La crisis electoral, el derrocamiento del gobierno y el fusilamiento de Guerrero evidenciaron la debilidad de las instituciones del naciente México, así como la predominancia del uso de la vía armada para alcanzar el poder o mantenerse en él.
Antonio Facio, ministro de Guerra de Anastasio Bustamante, dejó claros los motivos del proceso en contra de Guererro. Su argumento fue defender a la patria y evitar más muertes, pues habían tres mil víctimas y se habían gastado más de dos millones y medio de pesos para conservar la paz de la República: “Si a un particular le es lícito […] comprar su paz individual a cualquier precio, con mayor razón la patria debe comprar la suya por la pequeña suma de cincuenta mil pesos”, según le contó a Carlos María de Bustamante.
Este pragmatismo estableció un patrón de práctica política, más para mal que para bien, porque significó que, a partir de un pronunciamiento militar y un descontento de ciertos sectores, se podía quitar al ejecutivo mediante argucias legales en el seno de la representación nacional. La receta fue copiada ad nauseam durante el siglo XIX.

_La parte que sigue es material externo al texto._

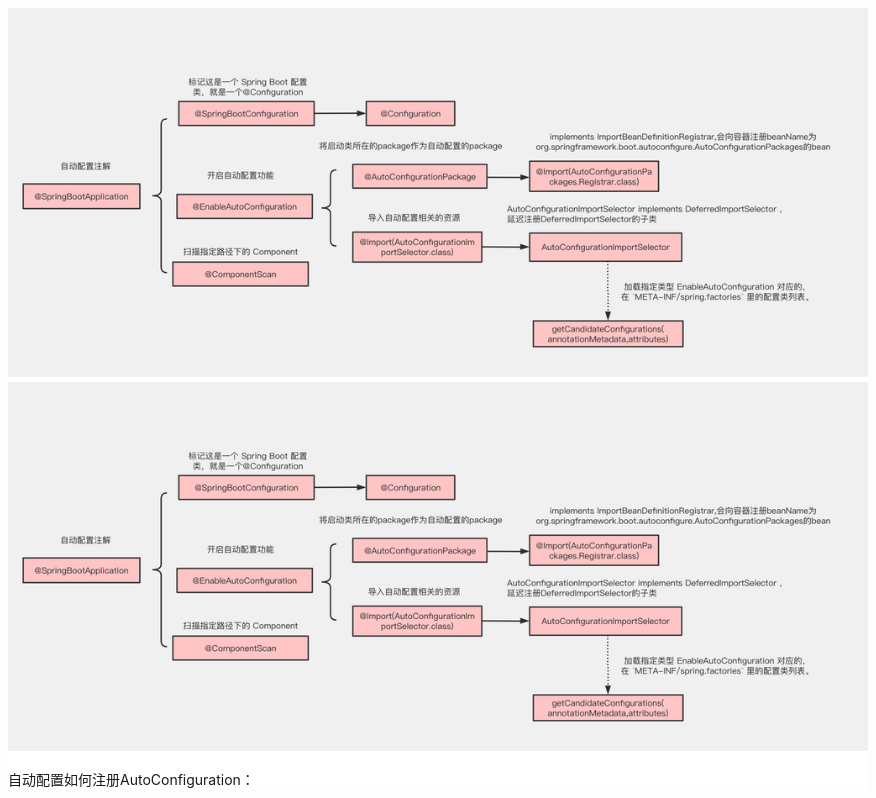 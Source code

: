 ![](SpringBoot自动配置实战及其原理剖析.assets/springbootApplication.png)
![](SpringBoot自动配置实战及其原理剖析.assets/springbootApplication.png)

自动配置如何注册AutoConfiguration：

Las explicaciones que ofreció la historiografía sobre que el fusilamiento se había tratado de una “traición” y una “infamia”, quedaron en el imaginario, así como que se había tratado de un “motín militar”, como lo aseveraron Juan de Dios Arias y Enrique de Olavarría y Ferrari, en el tomo cuarto del México a través de los siglos. En la misma línea, José María Lafragua exhibió el contrato por el que se entregaba el caudillo de la Independencia al marinero Picaluga, lo que los ministros de Anastasio Bustamante negaron rotundamente. En estas personalidades recayó la responsabilidad de los actos, que se calificaron de reprobables por la traición del genovés.
Pero ¿de qué se le acusaría a Picaluga? ¿De dolo, fraude, perfidia o quizá de haber “salvado a la República”, como dijo Facio? Se le pagó su acción y se fue sin ningún cargo. Sin embargo, en él se cumplió más tarde aquello de que “el que a hierro mata a hierro muere”, ya que se le aplicó la pena capital el 28 de julio de 1836 como bandido “de primer orden” y además se le exigió indemnizar a los herederos de Guerrero y pagar los gastos del proceso.1 Al final, aquí no hubo víctimas ni victimarios, ni traidores, sino el ejercicio de mantenerse en el poder.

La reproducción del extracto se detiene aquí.